Early in the pandemic, convinced that running for exercise would help with stress, I bought new running shoes. But I quickly learned that it takes more than good shoes to be a good runner: It matters how and with whom you train. Similarly, when I prescribe medicines for patients, I have to remember the power of the therapeutic alliance.
When prescribing, I often think of how a medication’s mechanism of action will help a patient. When a patient returns for follow up and reports that a medication is working with fewer troublesome symptoms or improved overall well-being, we may both assume that this is because of the medication’s pharmacological action.
The way that a medication “works,” however, involves much more than the chemical action of the drug in the patient’s body. Indeed, in common conditions like major depressive disorder, the pharmacological action of medication—the difference that shows up in randomized, controlled trials when active agents are compared with placebo—accounts for only a fraction of the patient’s response. If psychiatrists focus only on the chemical action of what we prescribe, we miss the things that account for most of our patients’ improvement.

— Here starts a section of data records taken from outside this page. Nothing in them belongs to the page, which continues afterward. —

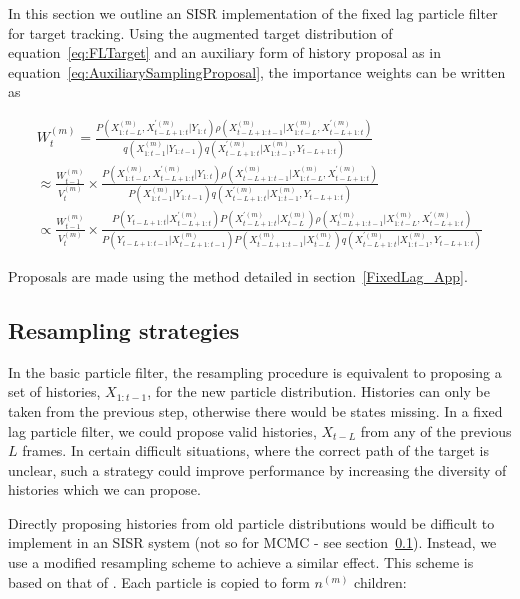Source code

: In this section we outline an SISR implementation of the fixed lag particle filter for target tracking. Using the augmented target distribution of equation~\ref{eq:FLTarget} and an auxiliary form of history proposal as in equation~\ref{eq:AuxiliarySamplingProposal}, the importance weights can be written as

\begin{multline}
W_t^{(m)} = \frac{ P(X_{1:t-L}^{(m)}, X_{t-L+1:t}^{'(m)}|Y_{1:t}) \rho(X_{t-L+1:t-1}^{(m)}|X_{1:t-L}^{(m)}, X_{t-L+1:t}^{'(m)}) }{ q(X_{1:t-1}^{(m)}|Y_{1:t-1}) q(X_{t-L+1:t}^{'(m)}|X_{1:t-1}^{(m)}, Y_{t-L+1:t}) } \\
\approx \frac{W_{t-1}^{(m)}}{V_t^{(m)}} \times \frac{ P(X_{1:t-L}^{(m)}, X_{t-L+1:t}^{'(m)}|Y_{1:t}) \rho(X_{t-L+1:t-1}^{(m)}|X_{1:t-L}^{(m)}, X_{t-L+1:t}^{'(m)}) }{ P(X_{1:t-1}^{(m)}|Y_{1:t-1}) q(X_{t-L+1:t}^{'(m)}|X_{1:t-1}^{(m)}, Y_{t-L+1:t}) } \\
\propto \frac{W_{t-1}^{(m)}}{V_t^{(m)}} \times \frac{ P(Y_{t-L+1:t}|X_{t-L+1:t}^{'(m)}) P(X_{t-L+1:t}^{'(m)}|X_{t-L}^{(m)}) \rho(X_{t-L+1:t-1}^{(m)}|X_{1:t-L}^{(m)}, X_{t-L+1:t}^{'(m)}) }{ P(Y_{t-L+1:t-1}|X_{t-L+1:t-1}^{(m)}) P(X_{t-L+1:t-1}^{(m)}|X_{t-L}^{(m)}) q(X_{t-L+1:t}^{'(m)}|X_{1:t-1}^{(m)}, Y_{t-L+1:t}) }
\label{eq:}
\end{multline}

Proposals are made using the method detailed in section~\ref{FixedLag_App}.



\subsection{Resampling strategies}
In the basic particle filter, the resampling procedure is equivalent to proposing a set of histories, $X_{1:t-1}$, for the new particle distribution. Histories can only be taken from the previous step, otherwise there would be states missing. In a fixed lag particle filter, we could propose valid histories, $X_{t-L}$ from any of the previous $L$ frames. In certain difficult situations, where the correct path of the target is unclear, such a strategy could improve performance by increasing the diversity of histories which we can propose.

Directly proposing histories from old particle distributions would be difficult to implement in an SISR system (not so for MCMC - see section~\ref{}). Instead, we use a modified resampling scheme to achieve a similar effect. This scheme is based on that of \cite{Godsill2007}. Each particle is copied to form $n^{(m)}$ children:

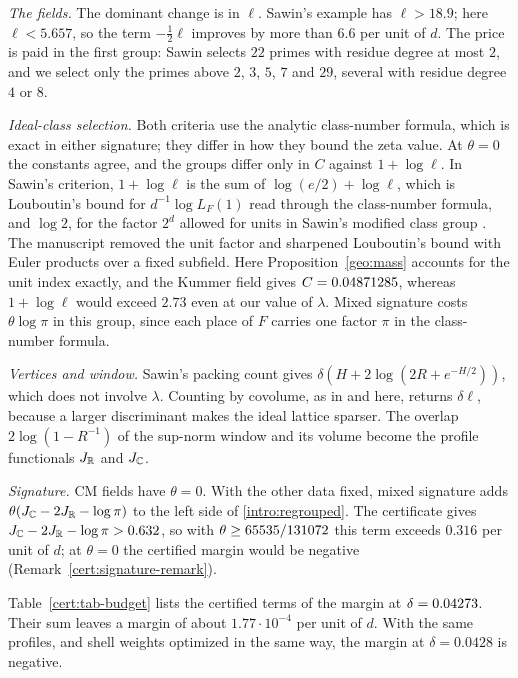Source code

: \emph{The fields.} The dominant change is in $\ell$. Sawin's example has
$\ell>18.9$; here $\ell<5.657$, so the term $-\frac12\ell$ improves by
more than $6.6$ per unit of $d$. The price is paid in the first group:
Sawin selects $22$ primes with residue degree at most $2$, and we select
only the primes above $2$, $3$, $5$, $7$ and $29$, several with residue
degree $4$ or $8$.

\emph{Ideal-class selection.} Both criteria use the analytic class-number
formula, which is exact in either signature; they differ in how they
bound the zeta value. At $\theta=0$ the constants agree, and the groups
differ only in $C$ against $1+\log\ell$. In Sawin's criterion,
$1+\log\ell$ is the sum of $\log(e/2)+\log\ell$, which is Louboutin's
bound \cite[Corollary~3]{Louboutin2000} for $d^{-1}\log L_F(1)$ read
through the class-number formula, and $\log2$, for the factor $2^d$
allowed for units in Sawin's modified class group
\cite[Lemma~6]{Sawin2026}. The manuscript \cite{Naslund0358} removed the
unit factor and sharpened Louboutin's bound with Euler products over a
fixed subfield. Here Proposition~\ref{geo:mass} accounts for the unit
index exactly, and the Kummer field gives $C=\ceiling$, whereas
$1+\log\ell$ would exceed $2.73$ even at our value of $\lambda$. Mixed
signature costs $\theta\log\pi$ in this group, since each place of $F$
carries one factor $\pi$ in the class-number formula.

\emph{Vertices and window.} Sawin's packing count gives
$\delta(H+2\log(2R+e^{-H/2}))$, which does not involve $\lambda$.
Counting by covolume, as in \cite{Naslund0358} and here, returns
$\delta\ell$, because a larger discriminant makes the ideal lattice
sparser. The overlap $2\log(1-R^{-1})$ of the sup-norm window and its
volume become the profile functionals $J_\R$ and $J_\C$.

\emph{Signature.} CM fields have $\theta=0$. With the other data fixed,
mixed signature adds $\theta(J_\C-2J_\R-\log\pi)$ to the left side of
\eqref{intro:regrouped}. The certificate gives
$J_\C-2J_\R-\log\pi>0.632$, so with $\theta\ge\thetastar$ this term
exceeds $0.316$ per unit of $d$; at $\theta=0$ the certified margin
would be negative (Remark~\ref{cert:signature-remark}).

Table~\ref{cert:tab-budget} lists the certified terms of the margin at
$\delta=\deltastar$. Their sum leaves a margin of about
$1.77\cdot10^{-4}$ per unit of $d$. With the same profiles, and shell
weights optimized in the same way, the margin at $\delta=0.0428$ is
negative.


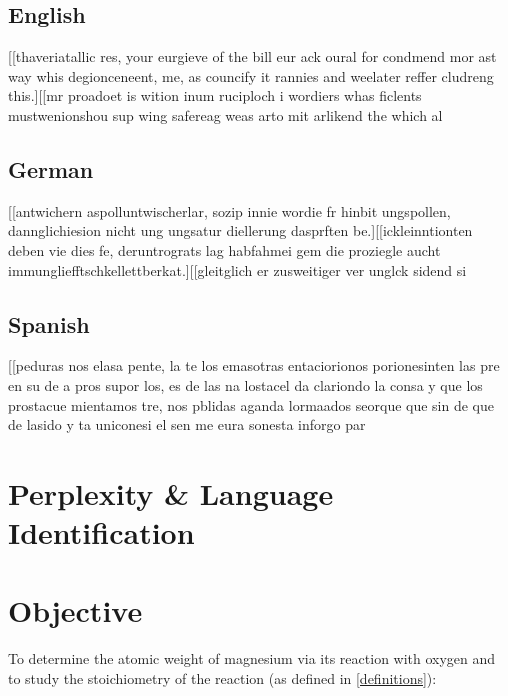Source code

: \documentclass{article}
\begin{document}
\subsection{English}
[[thaveriatallic res, your eurgieve of the bill eur ack oural for condmend mor ast way whis degionceneent, me, as councify it rannies and weelater reffer cludreng this.][[mr proadoet is wition inum ruciploch i wordiers whas ficlents mustwenionshou sup wing safereag weas arto mit arlikend the which al

\subsection{German}
[[antwichern aspolluntwischerlar, sozip innie wordie fr hinbit ungspollen, dannglichiesion nicht ung ungsatur diellerung dasprften be.][[ickleinntionten deben vie dies fe, deruntrograts lag habfahmei gem die proziegle aucht immungliefftschkellettberkat.][[gleitglich er zusweitiger ver unglck sidend si

\subsection{Spanish}
[[peduras nos elasa pente, la te los emasotras entaciorionos porionesinten las pre en su de a pros supor los, es de las na lostacel da clariondo la consa y que los prostacue mientamos tre, nos pblidas aganda lormaados seorque que sin de que de lasido y ta uniconesi el sen me eura sonesta inforgo par

\section{Perplexity \& Language Identification}


\section{Objective}

To determine the atomic weight of magnesium via its reaction with oxygen and to study the stoichiometry of the reaction (as defined in \ref{definitions}):
\end{document}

Some improvement may be attributable to the natural, fluctuating course of mental disorders. Patient-specific factors, such as patients’ expectation that they will improve with treatment, also play a role. But the alliance between physicians and patients is a powerful—and understudied—facilitator of healing. In the National Institute of Mental Health Treatment of Depression Collaborative Research Program study, the response of depressed patients were more related to the particular psychiatrist who treated them than to whether they received imipramine or placebo, and patients of the most effective study psychiatrists achieved more improvement with placebo than patients of the least-effective psychiatrists achieved with imipramine. A more recent meta-analysis showed that the therapeutic alliance accounted for a moderate effect size (z=0.3) on psychopharmacological treatment outcome across multiple diagnoses. In a carefully controlled analysis, researchers found that a strong working alliance at the midpoint of medication treatment for depression predicted future treatment response.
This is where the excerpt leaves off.